▶ **MATERIALS PROVIDED**:

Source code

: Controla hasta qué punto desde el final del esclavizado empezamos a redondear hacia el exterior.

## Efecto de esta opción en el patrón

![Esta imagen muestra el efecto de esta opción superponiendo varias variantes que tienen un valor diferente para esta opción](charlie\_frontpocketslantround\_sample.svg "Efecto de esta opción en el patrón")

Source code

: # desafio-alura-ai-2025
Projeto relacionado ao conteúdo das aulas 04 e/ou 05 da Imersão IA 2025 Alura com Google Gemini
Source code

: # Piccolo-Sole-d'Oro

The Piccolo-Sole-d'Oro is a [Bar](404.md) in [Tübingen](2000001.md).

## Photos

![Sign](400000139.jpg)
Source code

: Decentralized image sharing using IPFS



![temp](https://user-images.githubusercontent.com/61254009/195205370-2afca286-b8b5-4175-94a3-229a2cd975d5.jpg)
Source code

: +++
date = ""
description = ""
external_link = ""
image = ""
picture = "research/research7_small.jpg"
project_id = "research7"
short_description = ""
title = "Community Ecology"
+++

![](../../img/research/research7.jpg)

---

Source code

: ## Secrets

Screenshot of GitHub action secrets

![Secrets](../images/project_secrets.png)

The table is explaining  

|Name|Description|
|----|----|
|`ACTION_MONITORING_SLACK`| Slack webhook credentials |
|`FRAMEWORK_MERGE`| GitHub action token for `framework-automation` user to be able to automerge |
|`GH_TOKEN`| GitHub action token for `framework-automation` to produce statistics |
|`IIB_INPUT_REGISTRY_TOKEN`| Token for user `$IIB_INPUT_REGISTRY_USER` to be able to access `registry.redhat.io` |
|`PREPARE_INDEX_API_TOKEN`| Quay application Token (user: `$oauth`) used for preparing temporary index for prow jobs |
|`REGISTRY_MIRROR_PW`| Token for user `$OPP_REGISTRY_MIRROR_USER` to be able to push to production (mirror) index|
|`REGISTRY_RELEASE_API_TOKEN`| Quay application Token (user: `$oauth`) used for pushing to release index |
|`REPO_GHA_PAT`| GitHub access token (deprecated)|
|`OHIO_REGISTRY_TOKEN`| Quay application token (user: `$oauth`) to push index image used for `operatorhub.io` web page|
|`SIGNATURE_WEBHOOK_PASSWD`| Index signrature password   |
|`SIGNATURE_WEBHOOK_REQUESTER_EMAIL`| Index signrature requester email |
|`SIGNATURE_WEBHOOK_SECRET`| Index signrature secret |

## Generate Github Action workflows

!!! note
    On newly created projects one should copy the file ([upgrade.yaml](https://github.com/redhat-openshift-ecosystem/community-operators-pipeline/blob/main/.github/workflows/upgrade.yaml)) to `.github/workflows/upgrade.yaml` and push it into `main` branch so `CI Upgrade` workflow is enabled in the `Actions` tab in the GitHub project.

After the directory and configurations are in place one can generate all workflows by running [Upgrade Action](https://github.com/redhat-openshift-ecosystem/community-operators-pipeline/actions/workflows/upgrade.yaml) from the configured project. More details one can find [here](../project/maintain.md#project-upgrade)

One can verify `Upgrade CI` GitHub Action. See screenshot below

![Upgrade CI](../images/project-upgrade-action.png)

...

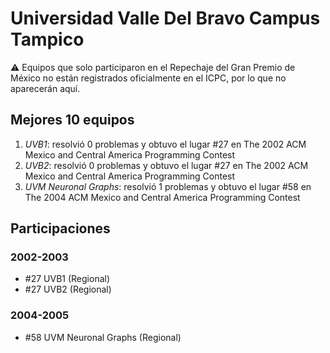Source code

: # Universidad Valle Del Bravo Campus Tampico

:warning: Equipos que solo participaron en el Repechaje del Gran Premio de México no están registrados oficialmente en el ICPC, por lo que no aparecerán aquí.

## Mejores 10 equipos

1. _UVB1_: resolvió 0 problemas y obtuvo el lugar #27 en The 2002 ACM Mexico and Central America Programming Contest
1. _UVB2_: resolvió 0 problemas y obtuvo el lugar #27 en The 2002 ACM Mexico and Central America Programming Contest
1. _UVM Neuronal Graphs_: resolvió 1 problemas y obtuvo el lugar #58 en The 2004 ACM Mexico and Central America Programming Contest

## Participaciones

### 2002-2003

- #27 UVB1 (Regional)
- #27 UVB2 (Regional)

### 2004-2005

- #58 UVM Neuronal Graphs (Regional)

▶ **REQUIRED ACTION**:
Copy every line that contains "lugar" from the listing above.

▶ **SOLUTION TO THE EXERCISE**:
1. _UVB1_: resolvió 0 problemas y obtuvo el lugar #27 en The 2002 ACM Mexico and Central America Programming Contest
1. _UVB2_: resolvió 0 problemas y obtuvo el lugar #27 en The 2002 ACM Mexico and Central America Programming Contest
1. _UVM Neuronal Graphs_: resolvió 1 problemas y obtuvo el lugar #58 en The 2004 ACM Mexico and Central America Programming Contest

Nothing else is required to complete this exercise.